I have a pandas dataframe, df1:
id level val
1 l1 0.2
1 l2 0.1
and another dataframe which contains type for l1 level, df2:
id type
1 A
Similarly, df3 which contains type for l2 level as well as new ids:
id new_id type
1 19 A
1 19 B
1 20 A
1 20 B
Now I want type for l1 level from df2. And for l2 level from df3, while also resetting ids and level. This is what I am doing:
df2['level'] = 'l1'
df3['level'] = 'l2'
df1 = pd.merge(df1, df2, how='outer', on=['id','level'])
df1 = pd.merge(df1, df3, how='outer', on=['id','level'], suffixes=["_", ""])

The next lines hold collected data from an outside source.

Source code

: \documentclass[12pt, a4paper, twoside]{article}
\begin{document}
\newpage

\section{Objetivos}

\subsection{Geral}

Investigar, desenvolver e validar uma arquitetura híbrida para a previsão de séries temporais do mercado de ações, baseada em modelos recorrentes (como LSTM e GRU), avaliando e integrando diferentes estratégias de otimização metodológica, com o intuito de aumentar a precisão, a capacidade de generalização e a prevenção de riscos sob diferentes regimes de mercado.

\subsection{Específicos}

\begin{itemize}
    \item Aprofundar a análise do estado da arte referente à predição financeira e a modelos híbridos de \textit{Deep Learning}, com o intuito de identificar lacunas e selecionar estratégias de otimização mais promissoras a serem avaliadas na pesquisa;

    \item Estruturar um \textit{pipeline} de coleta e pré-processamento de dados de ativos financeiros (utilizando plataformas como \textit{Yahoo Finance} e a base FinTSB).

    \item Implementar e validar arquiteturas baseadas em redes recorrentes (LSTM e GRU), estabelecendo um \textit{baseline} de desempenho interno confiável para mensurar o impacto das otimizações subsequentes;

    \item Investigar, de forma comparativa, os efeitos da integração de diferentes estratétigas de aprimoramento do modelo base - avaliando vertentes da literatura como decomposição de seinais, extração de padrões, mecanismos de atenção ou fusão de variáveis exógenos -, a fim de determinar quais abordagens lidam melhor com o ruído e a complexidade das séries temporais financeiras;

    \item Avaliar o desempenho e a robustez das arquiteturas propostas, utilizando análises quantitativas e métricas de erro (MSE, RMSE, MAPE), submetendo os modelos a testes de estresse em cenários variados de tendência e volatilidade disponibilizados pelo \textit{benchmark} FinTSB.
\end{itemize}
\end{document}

df1['id'] = np.where(df1['new_id'].isnull(), df1['id'], df1['new_id'])
df1['type'] = np.where(df1['type'].isnull(), df1['type_'], df1['type'])
df1['level'] = np.where(df1['level']=='l2', 'l3', df1['level'])

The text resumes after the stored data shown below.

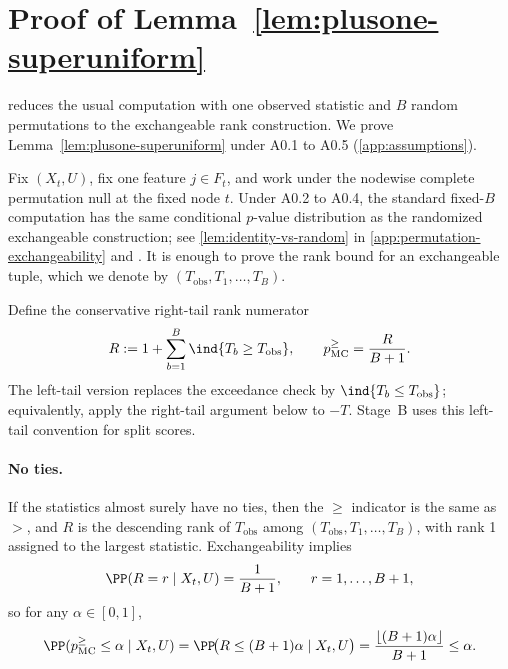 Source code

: \section{Proof of Lemma~\ref{lem:plusone-superuniform}}
\label{app:proof-plusone}

 reduces the usual computation with one
observed statistic and $B$ random permutations to the exchangeable rank
construction. We prove Lemma~\ref{lem:plusone-superuniform} under A0.1 to A0.5
(\cref{app:assumptions}).

Fix $(X_t,U)$, fix one feature $j \in F_t$, and work under the
nodewise complete permutation null at the fixed node $t$. Under A0.2 to A0.4, the
standard fixed-$B$ computation has the same conditional $p$-value distribution
as the randomized exchangeable construction; see
\cref{lem:identity-vs-random} in \cref{app:permutation-exchangeability} and
\citet{HemerikGoeman2018ExactTestingRandomPermutations}. It is enough
to prove the rank bound for an exchangeable tuple, which we denote by
$(T_{\mathrm{obs}},T_1,\dots,T_B)$.

Define the conservative right-tail rank numerator
%
\begin{equation}
  R := 1 + \sum_{b=1}^B \ind\{T_b \ge T_{\mathrm{obs}}\},
  \qquad
  p_{\mathrm{MC}}^{\ge} = \frac{R}{B+1}.
\end{equation}
%
The left-tail version replaces the exceedance check by
$\ind\{T_b \le T_{\mathrm{obs}}\}$; equivalently, apply the right-tail argument
below to $-T$. Stage~B uses this left-tail convention for split scores.

\paragraph{No ties.}
If the statistics almost surely have no ties, then the $\ge$ indicator is the
same as $>$, and $R$ is the descending rank of $T_{\mathrm{obs}}$ among
$(T_{\mathrm{obs}},T_1,\dots,T_B)$, with rank 1 assigned to the largest
statistic. Exchangeability implies
%
\begin{equation}
  \PP(R = r \mid X_t,U) = \frac{1}{B+1}, \qquad r=1,\dots,B+1,
\end{equation}
%
so for any $\alpha \in [0,1]$,
%
\begin{equation}
  \PP(p_{\mathrm{MC}}^{\ge} \le \alpha \mid X_t,U)
  = \PP\!\big(R \le (B+1)\alpha \mid X_t,U\big)
  = \frac{\lfloor (B+1)\alpha \rfloor}{B+1}
  \le \alpha.
\end{equation}

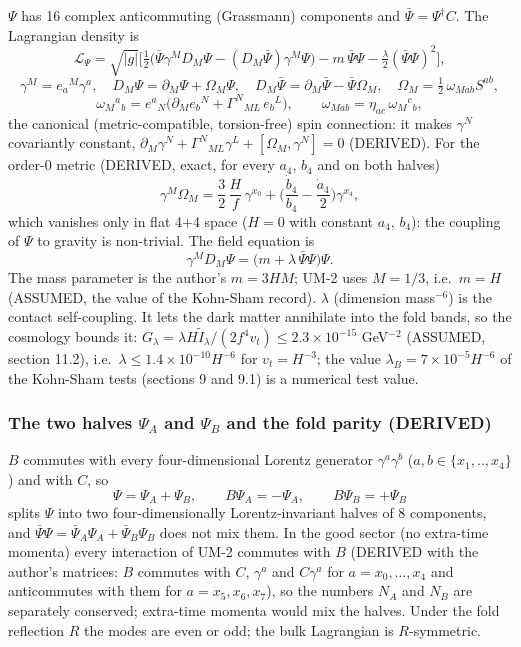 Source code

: \documentclass[
  10pt,
]{article}
\begin{document}
\(\Psi\) has 16 complex anticommuting (Grassmann) components and
\(\bar\Psi = \Psi^\dagger C\). The Lagrangian density is
\[ \mathcal L_\Psi = \sqrt{|g|}\Big[\tfrac12\big(\bar\Psi\gamma^M D_M\Psi - (D_M\bar\Psi)\gamma^M\Psi\big) - m\,\bar\Psi\Psi - \tfrac{\lambda}{2}(\bar\Psi\Psi)^2\Big], \]
\[ \gamma^M = e_a{}^M\gamma^a,\quad D_M\Psi = \partial_M\Psi + \Omega_M\Psi,\quad D_M\bar\Psi = \partial_M\bar\Psi - \bar\Psi\Omega_M,\quad
   \Omega_M = \tfrac12\,\omega_{Mab}S^{ab}, \]
\[ \omega_M{}^a{}_b = e^a{}_N\big(\partial_M e_b{}^N + \Gamma^N{}_{ML}\,e_b{}^L\big),\qquad \omega_{Mab} = \eta_{ac}\,\omega_M{}^c{}_b , \]
the canonical (metric-compatible, torsion-free) spin connection: it
makes \(\gamma^N\) covariantly constant,
\(\partial_M\gamma^N + \Gamma^N{}_{ML}\gamma^L + [\Omega_M, \gamma^N] = 0\)
(DERIVED). For the order-0 metric (DERIVED, exact, for every \(a_4\),
\(b_4\) and on both halves)
\[ \gamma^M\Omega_M = \frac{3}{2}\,\frac{H}{f}\,\gamma^{x_0} + \Big(\frac{\dot b_4}{b_4} - \frac{\dot a_4}{2}\Big)\gamma^{x_4} ,\]
which vanishes only in flat 4+4 space (\(H = 0\) with constant \(a_4\),
\(b_4\)): the coupling of \(\Psi\) to gravity is non-trivial. The field
equation is
\[ \gamma^M D_M\Psi = \big(m + \lambda\,\bar\Psi\Psi\big)\Psi . \] The
mass parameter is the author's \(m = 3HM\); UM-2 uses \(M = 1/3\),
i.e.~\(m = H\) (ASSUMED, the value of the Kohn-Sham record). \(\lambda\)
(dimension mass\(^{-6}\)) is the contact self-coupling. It lets the dark
matter annihilate into the fold bands, so the cosmology bounds it:
\(G_\lambda = \lambda H\tilde I_\lambda/(2f^4v_t) \le 2.3\times10^{-15}\)
GeV\(^{-2}\) (ASSUMED, section 11.2),
i.e.~\(\lambda \le 1.4\times10^{-10}H^{-6}\) for \(v_t = H^{-3}\); the
value \(\lambda_B = 7\times10^{-5}H^{-6}\) of the Kohn-Sham tests
(sections 9 and 9.1) is a numerical test value.

\hypertarget{the-two-halves-psi_a-and-psi_b-and-the-fold-parity-derived}{%
\subsubsection{\texorpdfstring{The two halves \(\Psi_A\) and \(\Psi_B\)
and the fold parity
(DERIVED)}{The two halves \textbackslash Psi\_A and \textbackslash Psi\_B and the fold parity (DERIVED)}}\label{the-two-halves-psi_a-and-psi_b-and-the-fold-parity-derived}}

\(B\) commutes with every four-dimensional Lorentz generator
\(\gamma^a\gamma^b\) (\(a, b \in \{x_1, .., x_4\}\)) and with \(C\), so
\[ \Psi = \Psi_A + \Psi_B, \qquad B\Psi_A = -\Psi_A, \qquad B\Psi_B = +\Psi_B \]
splits \(\Psi\) into two four-dimensionally Lorentz-invariant halves of
8 components, and \(\bar\Psi\Psi = \bar\Psi_A\Psi_A + \bar\Psi_B\Psi_B\)
does not mix them. In the good sector (no extra-time momenta) every
interaction of UM-2 commutes with \(B\) (DERIVED with the author's
matrices: \(B\) commutes with \(C\), \(\gamma^a\) and \(C\gamma^a\) for
\(a = x_0, \dots, x_4\) and anticommutes with them for
\(a = x_5, x_6, x_7\)), so the numbers \(N_A\) and \(N_B\) are
separately conserved; extra-time momenta would mix the halves. Under the
fold reflection \(R\) the modes are even or odd; the bulk Lagrangian is
\(R\)-symmetric.
\end{document}
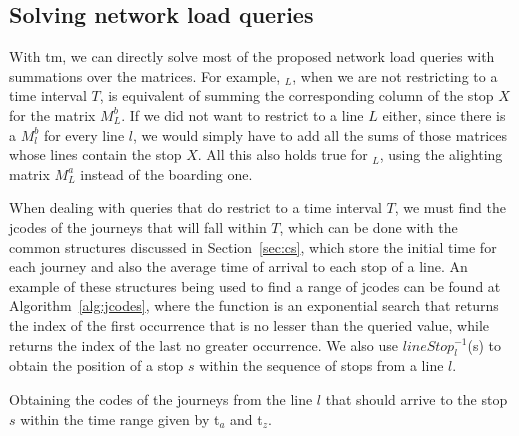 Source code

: 	\subsection{Solving network load queries}
	With \gls{tm}, we can directly solve most of the proposed network load queries with summations over the matrices. For example, \boardX$_{L}$, when we are not restricting to a time interval $T$, is equivalent of summing the corresponding column of the stop $X$ for the matrix $M^b_L$. If we did not want to restrict to a line $L$ either, since there is a $M^b_l$ for every line $l$, we would simply have to add all the sums of those matrices whose lines contain the stop $X$. All this also holds true for \alightX$_{L}$, using the alighting matrix $M^a_L$ instead of the boarding one.
	
	When dealing with queries that do restrict to a time interval $T$, we must find the jcodes of the journeys that will fall within $T$, which can be done with the common structures discussed in Section~\ref{sec:cs}, which store the initial time for each journey and also the average time of arrival to each stop of a line. An example of these structures being used to find a range of jcodes can be found at Algorithm~\ref{alg:jcodes}, where the function  is an exponential search that returns the index of the first occurrence that is no lesser than the queried value, while  returns the index of the last no greater occurrence. We also use $lineStop^{-1}_l$(s) to obtain the position of a stop $s$ within the sequence of stops from a line $l$.
    
    \begin{algorithm}[ht]
     
     
     \caption{Obtaining the codes of the journeys from the line $l$ that should arrive to the stop $s$ within the time range given by t$_a$ and t$_z$.}
     \label{alg:jcodes}
    \end{algorithm}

df1 = df1.drop('new_id', 1)
df1 = df1.drop('type_', 1)
Which finally gives me, df1:
id level val type
1 l1 0.2 A
19 l3 0.1 A
19 l3 0.1 B
20 l3 0.1 A
20 l3 0.1 B
Since df1 is a large dataframe, I want to avoid using np.where thrice, i.e., I am looking for a faster approach to get this. Thanks!
1 Answer 1
keyword arguments
I had to check the documentation to find out what the 1 means in df1.drop('new_id', 1). More clear would be df1.drop('new_id', axis=1), or even better: df1.drop(columns=["type_", "new_id"])
Don't overwrite raw data
You add columns and values to df1, which makes finding problems harder.

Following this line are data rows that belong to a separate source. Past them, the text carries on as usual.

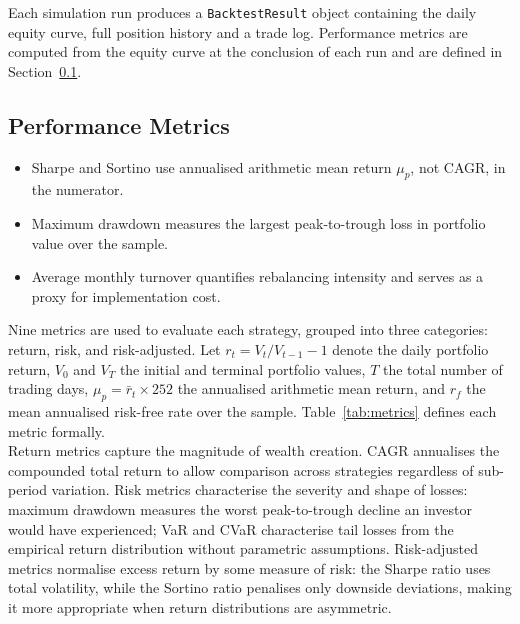 \documentclass[a4paper,alpha-refs]{scr-contemporary}
\numberwithin{equation}{section}
\begin{document}
\indent Each simulation run produces a \texttt{BacktestResult} object containing the daily 
equity curve, full position history and a trade log. Performance metrics are computed 
from the equity curve at the conclusion of each run and are defined in 
Section~\ref{sec:performance-metrics}.

\subsection{Performance Metrics}
\label{sec:performance-metrics}

\begin{keypoints*}
\begin{itemize}
  \item Sharpe and Sortino use annualised arithmetic mean return $\mu_p$, not CAGR, in the numerator.
  \item Maximum drawdown measures the largest peak-to-trough loss in portfolio value over the sample.
  \item Average monthly turnover quantifies rebalancing intensity and serves as a proxy for implementation cost.
\end{itemize}
\end{keypoints*}

\indent \indent Nine metrics are used to evaluate each strategy, grouped
into three categories: return, risk, and risk-adjusted. Let
$r_t = V_t / V_{t-1} - 1$ denote the daily portfolio return,
$V_0$ and $V_T$ the initial and terminal portfolio values, $T$ the total
number of trading days, $\mu_p = \bar{r}_t \times 252$ the annualised
arithmetic mean return, and $r_f$ the mean annualised risk-free rate over
the sample. Table~\ref{tab:metrics} defines each metric formally. \\

\indent Return metrics capture the magnitude of wealth creation. 
CAGR annualises the compounded total return to allow comparison across 
strategies regardless of sub-period variation. \newline 
\indent Risk metrics characterise the severity and shape of losses: 
maximum drawdown measures the worst peak-to-trough decline an investor 
would have experienced; VaR and CVaR characterise tail losses from the 
empirical return distribution without parametric assumptions. \newline 
\indent Risk-adjusted metrics normalise excess return by some measure of 
risk: the Sharpe ratio uses total volatility, while the Sortino ratio 
penalises only downside deviations, making it more appropriate when
return distributions are asymmetric.
\end{document}
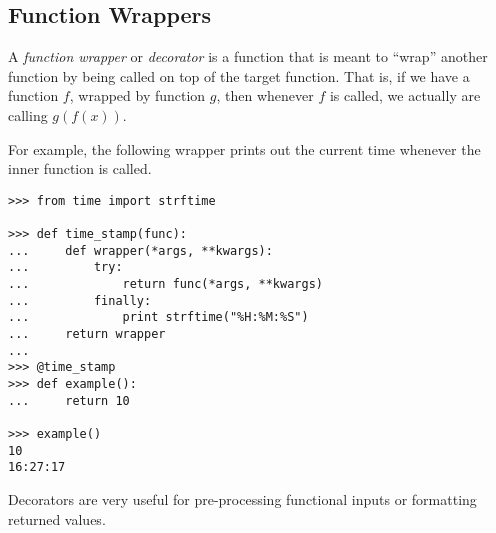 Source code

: \subsection*{Function Wrappers} %

A \emph{function wrapper} or \emph{decorator} is a function that is meant to ``wrap'' another function by being called on top of the target function.
That is, if we have a function $f$, wrapped by function $g$, then whenever $f$ is called, we actually are calling $g(f(x))$.

For example, the following wrapper prints out the current time whenever the inner function is called.

\begin{lstlisting}
>>> from time import strftime

>>> def time_stamp(func):
...     def wrapper(*args, **kwargs):
...         try:
...             return func(*args, **kwargs)
...         finally:
...             print strftime("%H:%M:%S")
...     return wrapper
...
>>> @time_stamp
>>> def example():
...     return 10

>>> example()
10
16:27:17
\end{lstlisting}


Decorators are very useful for pre-processing functional inputs or formatting returned values.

With a bit of reshuffling, and using df.join instead of pd.merge, you can make your intent a bit more clear
df6= df1.join(
df2.assign(level="l1").set_index(["id", "level"]),
how="outer",
on=["id", "level"],
).join(
df3.assign(level="l2").set_index(["id", "level"]),
how="outer",
on=["id", "level"],
lsuffix="_",
)
np.where
If you're looking for null, you can use fillna or combine_first. To replace 'l2' with 'l3', you can use Series.replace.
df7 = df6.assign(
id=df6["new_id"].fillna(df6["id"]).astype(int),
type=df6["type_"].fillna(df6["type"]),
level=df6["level"].replace("l2", "l3")
).drop(columns=["type_", "new_id"])
I don't know whether this approach will be faster, but to me, what happens here is a lot more clear.